[Exercise requirements] Print the lines of the listing below verbatim from its first line through the line bearing "# Tests Matrix". Any pictures are to be omitted.

(Supplied entries begins)

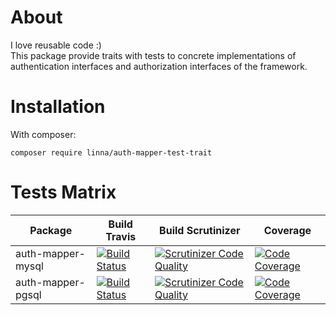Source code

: # About
I love reusable code :)  
This package provide traits with tests to concrete implementations of authentication interfaces 
and authorization interfaces of the framework.

# Installation
With composer:
```
composer require linna/auth-mapper-test-trait 
```

# Tests Matrix
| Package           | Build Travis                                                                                                                      | Build Scrutinizer                                                                                                                                                                          | Coverage                                                                                                                                                                   |
|-------------------|-----------------------------------------------------------------------------------------------------------------------------------|--------------------------------------------------------------------------------------------------------------------------------------------------------------------------------------------|----------------------------------------------------------------------------------------------------------------------------------------------------------------------------|
| auth-mapper-mysql | [![Build Status](https://travis-ci.org/linna/auth-mapper-mysql.svg?branch=master)](https://travis-ci.org/linna/auth-mapper-mysql) | [![Scrutinizer Code Quality](https://scrutinizer-ci.com/g/linna/auth-mapper-mysql/badges/quality-score.png?b=master)](https://scrutinizer-ci.com/g/linna/auth-mapper-mysql/?branch=master) | [![Code Coverage](https://scrutinizer-ci.com/g/linna/auth-mapper-mysql/badges/coverage.png?b=master)](https://scrutinizer-ci.com/g/linna/auth-mapper-mysql/?branch=master) |
| auth-mapper-pgsql | [![Build Status](https://travis-ci.org/linna/auth-mapper-pgsql.svg?branch=master)](https://travis-ci.org/linna/auth-mapper-pgsql) | [![Scrutinizer Code Quality](https://scrutinizer-ci.com/g/linna/auth-mapper-pgsql/badges/quality-score.png?b=master)](https://scrutinizer-ci.com/g/linna/auth-mapper-pgsql/?branch=master) | [![Code Coverage](https://scrutinizer-ci.com/g/linna/auth-mapper-pgsql/badges/coverage.png?b=master)](https://scrutinizer-ci.com/g/linna/auth-mapper-pgsql/?branch=master) |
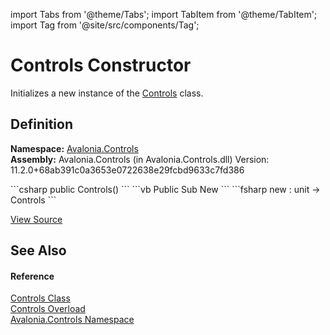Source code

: import Tabs from '@theme/Tabs'; 
import TabItem from '@theme/TabItem'; 
import Tag from '@site/src/components/Tag'; 

# Controls Constructor


Initializes a new instance of the <a href="T_Avalonia_Controls_Controls">Controls</a> class.



## Definition
**Namespace:** <a href="N_Avalonia_Controls">Avalonia.Controls</a>  
**Assembly:** Avalonia.Controls (in Avalonia.Controls.dll) Version: 11.2.0+68ab391c0a3653e0722638e29fcbd9633c7fd386

<Tabs groupId="api-code-preview">
<TabItem value="csharp" label="C#">
```csharp
public Controls()
```
</TabItem>
<TabItem value="vb" label="VB">
```vb
Public Sub New
```
</TabItem>
<TabItem value="fsharp" label="F#">
```fsharp
new : unit -> Controls
```
</TabItem>
</Tabs>



<a href="https://github.com/AvaloniaUI/Avalonia/tree/master/srcAvalonia.Controls/Controls.cs#L15" title="View the source code">View Source</a>



## See Also


#### Reference
<a href="T_Avalonia_Controls_Controls">Controls Class</a>  
<a href="Overload_Avalonia_Controls_Controls__ctor">Controls Overload</a>  
<a href="N_Avalonia_Controls">Avalonia.Controls Namespace</a>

(Supplied entries ends)

[Solution for this problem]
Source code

: # About
I love reusable code :)  
This package provide traits with tests to concrete implementations of authentication interfaces 
and authorization interfaces of the framework.

# Installation
With composer:
```
composer require linna/auth-mapper-test-trait 
```

# Tests Matrix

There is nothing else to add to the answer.